Another of the most repeated issues at the Forum has been the need to encourage training as a facilitating measure for social and workplace integration. Cristóbal Valderas highlighted the strong commitment to this issue over recent years, and especially in 2017. “Last year we trained more than 22,300 participants in 2,000 courses covering social services activity, safety, educational services, cleaning and maintenance, amongst others.  Of these, 1,192 were disabled people, 148 were from the social exclusion collective, and 33 women were victims of gender-based violence”.

Clece’s social commitment to employability and training is in the company’s DNA. Today, it means that it is a company of around 75,000 employees with a presence across the whole of national territory.
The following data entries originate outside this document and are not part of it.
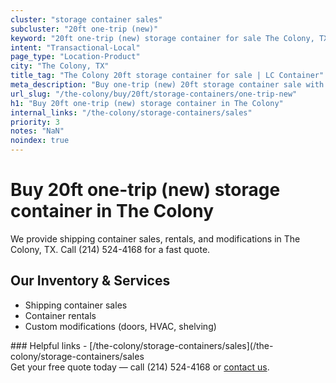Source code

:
 ```yaml
---
cluster: "storage container sales"
subcluster: "20ft one-trip (new)"
keyword: "20ft one-trip (new) storage container for sale The Colony, TX"
intent: "Transactional-Local"
page_type: "Location-Product"
city: "The Colony, TX"
title_tag: "The Colony 20ft storage container for sale | LC Container"
meta_description: "Buy one-trip (new) 20ft storage container sale with local delivery in The Colony, TX. LC Container — local Since 2003. Request a fast quote today."
url_slug: "/the-colony/buy/20ft/storage-containers/one-trip-new"
h1: "Buy 20ft one-trip (new) storage container in The Colony"
internal_links: "/the-colony/storage-containers/sales"
priority: 3
notes: "NaN"
noindex: true
---
```


# Buy 20ft one-trip (new) storage container in The Colony

We provide shipping container sales, rentals, and modifications in The Colony, TX. Call (214) 524-4168 for a fast quote.

## Our Inventory & Services
- Shipping container sales
- Container rentals
- Custom modifications (doors, HVAC, shelving)

<div data-section="internal-links">
### Helpful links
- [/the-colony/storage-containers/sales](/the-colony/storage-containers/sales
</div>

<div data-section="cta">
Get your free quote today — call (214) 524-4168 or <a href="/contact">contact us</a>.
</div>

<script type="application/ld+json">{"@context":"https://schema.org","@type":"FAQPage","mainEntity":[{"@type":"Question","name":"How much does delivery cost in The Colony, TX?","acceptedAnswer":{"@type":"Answer","text":"Delivery costs vary by distance and container size. Most deliveries in The Colony, TX range from $150-$300. Call (214) 524-4168 for an exact quote based on your specific location."}},{"@type":"Question","name":"Do you offer financing or payment plans?","acceptedAnswer":{"@type":"Answer","text":"We accept major credit cards, checks, and can discuss commercial terms for bulk purchases. Call (214) 524-4168 to discuss options."}},{"@type":"Question","name":"Can you customize containers in The Colony, TX?","acceptedAnswer":{"@type":"Answer","text":"Yes — we perform modifications like doors, HVAC, insulation, and shelving. Request a custom quote at (214) 524-4168 or via our contact form."}}]}</script>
Of these employees, 7,547 are from disadvantaged collectives. Specifically in the Cantabrian Corniche, the company has 2,950 employees of whom 471 are from vulnerable collectives.

In the conclusion to the day, each of the speakers summarised an aim or a hope. Roberto del Pozo’s aim is “To achieve a society that is conscious that the objectives achieved are for everyone”; Javier Gutiérrez added the importance of “teamwork, development and innovation”; Tomas Castillo talked about “inclusion giving us a richer society”; and María José M.N. said that her dream is to keep working and to improve through more training. Lastly, Cristóbal Valderas added that Clece’s challenge is to hire 139 women who are victims of gender-based violence in line with the commitment made at the III Edition of the Compromiso Awards.  Currently, he was proud to say, “We are up to 49. We’re on to it”.